Foto: Danillo Borralho/Rede Amazônica

Um pedido de habeas corpus foi feito ao Tribunal de Justiça do Amapá (Tjap) nesta terça-feira (23) pela defesa do pastor Jeremias. Ele foi preso na sexta-feira (19), preventivamente, por assédio contra fiéis, e nega as acusações.

Jeremias, de 55 anos, é investigado pela Polícia Civil pelo crime de violação sexual mediante fraude, quando a vítima é induzida ao erro, por acreditar que determinada conduta é necessária e que vai fazer bem à pessoa.

Até esta terça-feira, quatro vítimas haviam registrado boletim de ocorrência contra o pastor. Outras denunciaram situações criminosas nas redes sociais.

O pedido de liberdade tem como relatora, segundo o advogado Maurício Pereira, a desembargadora Sueli Pini. O defensor não quis se pronunciar sobre o pedido liminar. Pela manhã, em entrevista à Rede Amazônica, ele declarou alguns dos motivos que, para a defesa, não sustentam a prisão.

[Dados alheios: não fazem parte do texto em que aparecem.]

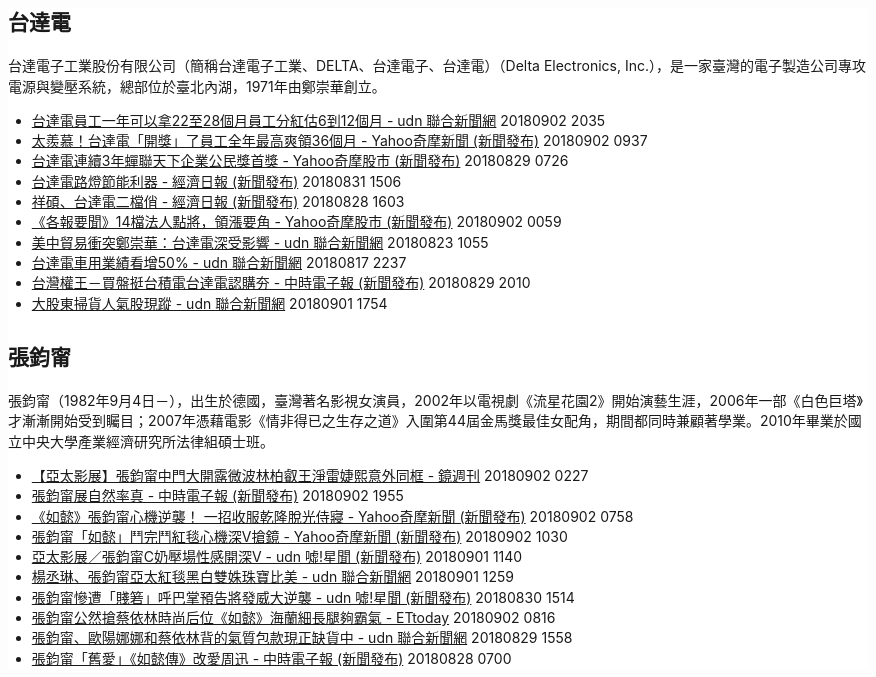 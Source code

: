 ## 台達電

台達電子工業股份有限公司（簡稱台達電子工業、DELTA、台達電子、台達電）（Delta Electronics, Inc.），是一家臺灣的電子製造公司專攻電源與變壓系統，總部位於臺北內湖，1971年由鄭崇華創立。
- [台達電員工一年可以拿22至28個月員工分紅估6到12個月 - udn 聯合新聞網](https://udn.com/news/story/7240/3345116 "台達電員工一年可以拿22至28個月員工分紅估6到12個月 - udn 聯合新聞網") 20180902 2035
- [太羨慕！台達電「開獎」了員工全年最高爽領36個月 - Yahoo奇摩新聞 (新聞發布)](https://tw.news.yahoo.com/%E5%A4%AA%E7%BE%A8%E6%85%95-%E5%8F%B0%E9%81%94%E9%9B%BB-%E9%96%8B%E7%8D%8E-%E4%BA%86-%E5%93%A1%E5%B7%A5%E5%85%A8%E5%B9%B4%E6%9C%80%E9%AB%98%E7%88%BD%E9%A0%9836%E5%80%8B%E6%9C%88-091845246.html "太羨慕！台達電「開獎」了員工全年最高爽領36個月 - Yahoo奇摩新聞 (新聞發布)") 20180902 0937
- [台達電連續3年蟬聯天下企業公民獎首獎 - Yahoo奇摩股市 (新聞發布)](https://tw.stock.yahoo.com/news/%E5%8F%B0%E9%81%94%E9%9B%BB%E9%80%A3%E7%BA%8C3%E5%B9%B4%E8%9F%AC%E8%81%AF%E5%A4%A9%E4%B8%8B%E4%BC%81%E6%A5%AD%E5%85%AC%E6%B0%91%E7%8D%8E%E9%A6%96%E7%8D%8E-071002383.html "台達電連續3年蟬聯天下企業公民獎首獎 - Yahoo奇摩股市 (新聞發布)") 20180829 0726
- [台達電路燈節能利器 - 經濟日報 (新聞發布)](https://money.udn.com/money/story/5710/3342190 "台達電路燈節能利器 - 經濟日報 (新聞發布)") 20180831 1506
- [祥碩、台達電二檔俏 - 經濟日報 (新聞發布)](https://money.udn.com/money/story/5739/3335575 "祥碩、台達電二檔俏 - 經濟日報 (新聞發布)") 20180828 1603
- [《各報要聞》14檔法人點將，領漲要角 - Yahoo奇摩股市 (新聞發布)](https://tw.stock.yahoo.com/news/%E5%90%84%E5%A0%B1%E8%A6%81%E8%81%9E-14%E6%AA%94%E6%B3%95%E4%BA%BA%E9%BB%9E%E5%B0%87-%E9%A0%98%E6%BC%B2%E8%A6%81%E8%A7%92-005917553.html "《各報要聞》14檔法人點將，領漲要角 - Yahoo奇摩股市 (新聞發布)") 20180902 0059
- [美中貿易衝突鄭崇華：台達電深受影響 - udn 聯合新聞網](https://udn.com/news/story/7240/3326472?from=udn-hotnews_ch2 "美中貿易衝突鄭崇華：台達電深受影響 - udn 聯合新聞網") 20180823 1055
- [台達電車用業績看增50% - udn 聯合新聞網](https://udn.com/news/story/7253/3315722 "台達電車用業績看增50% - udn 聯合新聞網") 20180817 2237
- [台灣權王－買盤挺台積電台達電認購夯 - 中時電子報 (新聞發布)](http://www.chinatimes.com/newspapers/20180830000508-260206 "台灣權王－買盤挺台積電台達電認購夯 - 中時電子報 (新聞發布)") 20180829 2010
- [大股東掃貨人氣股現蹤 - udn 聯合新聞網](https://udn.com/news/story/7251/3343889 "大股東掃貨人氣股現蹤 - udn 聯合新聞網") 20180901 1754

## 張鈞甯

張鈞甯（1982年9月4日－），出生於德國，臺灣著名影視女演員，2002年以電視劇《流星花園2》開始演藝生涯，2006年一部《白色巨塔》才漸漸開始受到矚目；2007年憑藉電影《情非得已之生存之道》入圍第44屆金馬獎最佳女配角，期間都同時兼顧著學業。2010年畢業於國立中央大學產業經濟研究所法律組碩士班。
- [【亞太影展】張鈞甯中門大開露微波林柏叡王淨雷婕熙意外同框 - 鏡週刊](https://www.mirrormedia.mg/story/20180902ent001/ "【亞太影展】張鈞甯中門大開露微波林柏叡王淨雷婕熙意外同框 - 鏡週刊") 20180902 0227
- [張鈞甯展自然率真 - 中時電子報 (新聞發布)](https://www.chinatimes.com/newspapers/20180903000657-260113 "張鈞甯展自然率真 - 中時電子報 (新聞發布)") 20180902 1955
- [《如懿》張鈞甯心機逆襲！ 一招收服乾隆脫光侍寢 - Yahoo奇摩新聞 (新聞發布)](https://tw.news.yahoo.com/%E5%A6%82%E6%87%BF-%E5%BC%B5%E9%88%9E%E7%94%AF%E5%BF%83%E6%A9%9F%E9%80%86%E8%A5%B2-%E6%8B%9B%E6%94%B6%E6%9C%8D%E4%B9%BE%E9%9A%86%E8%84%AB%E5%85%89%E4%BE%8D%E5%AF%A2-073519530.html "《如懿》張鈞甯心機逆襲！ 一招收服乾隆脫光侍寢 - Yahoo奇摩新聞 (新聞發布)") 20180902 0758
- [張鈞甯「如懿」鬥完鬥紅毯心機深V搶鏡 - Yahoo奇摩新聞 (新聞發布)](https://tw.news.yahoo.com/%E5%BC%B5%E9%88%9E%E7%94%AF-%E5%A6%82%E6%87%BF-%E9%AC%A5%E5%AE%8C%E9%AC%A5%E7%B4%85%E6%AF%AF-%E5%BF%83%E6%A9%9F%E6%B7%B1v%E6%90%B6%E9%8F%A1-100500042.html "張鈞甯「如懿」鬥完鬥紅毯心機深V搶鏡 - Yahoo奇摩新聞 (新聞發布)") 20180902 1030
- [亞太影展／張鈞甯C奶壓場性感開深V - udn 噓!星聞 (新聞發布)](https://stars.udn.com/star/story/10090/3343473 "亞太影展／張鈞甯C奶壓場性感開深V - udn 噓!星聞 (新聞發布)") 20180901 1140
- [楊丞琳、張鈞甯亞太紅毯黑白雙姝珠寶比美 - udn 聯合新聞網](https://udn.com/news/story/7270/3343574 "楊丞琳、張鈞甯亞太紅毯黑白雙姝珠寶比美 - udn 聯合新聞網") 20180901 1259
- [張鈞甯慘遭「賤箬」呼巴掌預告將發威大逆襲 - udn 噓!星聞 (新聞發布)](https://stars.udn.com/star/story/10090/3340361 "張鈞甯慘遭「賤箬」呼巴掌預告將發威大逆襲 - udn 噓!星聞 (新聞發布)") 20180830 1514
- [張鈞甯公然搶蔡依林時尚后位《如懿》海蘭細長腿夠霸氣 - ETtoday](https://www.ettoday.net/news/20180902/1248055.htm "張鈞甯公然搶蔡依林時尚后位《如懿》海蘭細長腿夠霸氣 - ETtoday") 20180902 0816
- [張鈞甯、歐陽娜娜和蔡依林背的氣質包款現正缺貨中 - udn 聯合新聞網](https://udn.com/news/story/7270/3338298 "張鈞甯、歐陽娜娜和蔡依林背的氣質包款現正缺貨中 - udn 聯合新聞網") 20180829 1558
- [張鈞甯「舊愛」《如懿傳》改愛周迅 - 中時電子報 (新聞發布)](https://www.chinatimes.com/realtimenews/20180828002779-260404 "張鈞甯「舊愛」《如懿傳》改愛周迅 - 中時電子報 (新聞發布)") 20180828 0700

“Os argumentos são de que os fatos denunciados não são contemporâneos. Ele se afastou do ministério pastoral da igreja, as vítimas não estão mais frequentando aquela igreja da qual ele participava; e não há nenhuma justificativa plausível para que agora, neste momento, quase um ano depois, se decrete a prisão preventiva dele”, falou Pereira.

Investigação
A delegada Marina Guimarães foi quem realizou oitivas com as vítimas que se apresentaram à delegacia e quem pediu a prisão preventiva, concedida pela Justiça.

“Ele se utilizava da condição de pastor, ele ludibriava as vítimas, se utilizava da confiança que elas depositavam nele, para abusar sexualmente delas. As vítimas, acreditando que o pastor estava fazendo aquilo para orar por elas, acabavam se deixando levar por aquele comportamento dele”, explicou.

Segundo a delegada, outras vítimas não registraram boletim de ocorrência por medo do suspeito.

“Iniciamos a investigação com três boletins de ocorrência. No decorrer foram surgindo novas pessoas, várias delas com muito receio do pastor porque consideravam ele uma pessoa perigosa. Vamos instaurar quantos inquéritos forem necessários para apurar a conduta do pastor”, afirmou, convocando novas denúncias.

Além da prisão, que o levou ao Instituto de Administração Penitenciária do Amapá (Iapen), o pastor também foi alvo de mandado de busca e apreensão.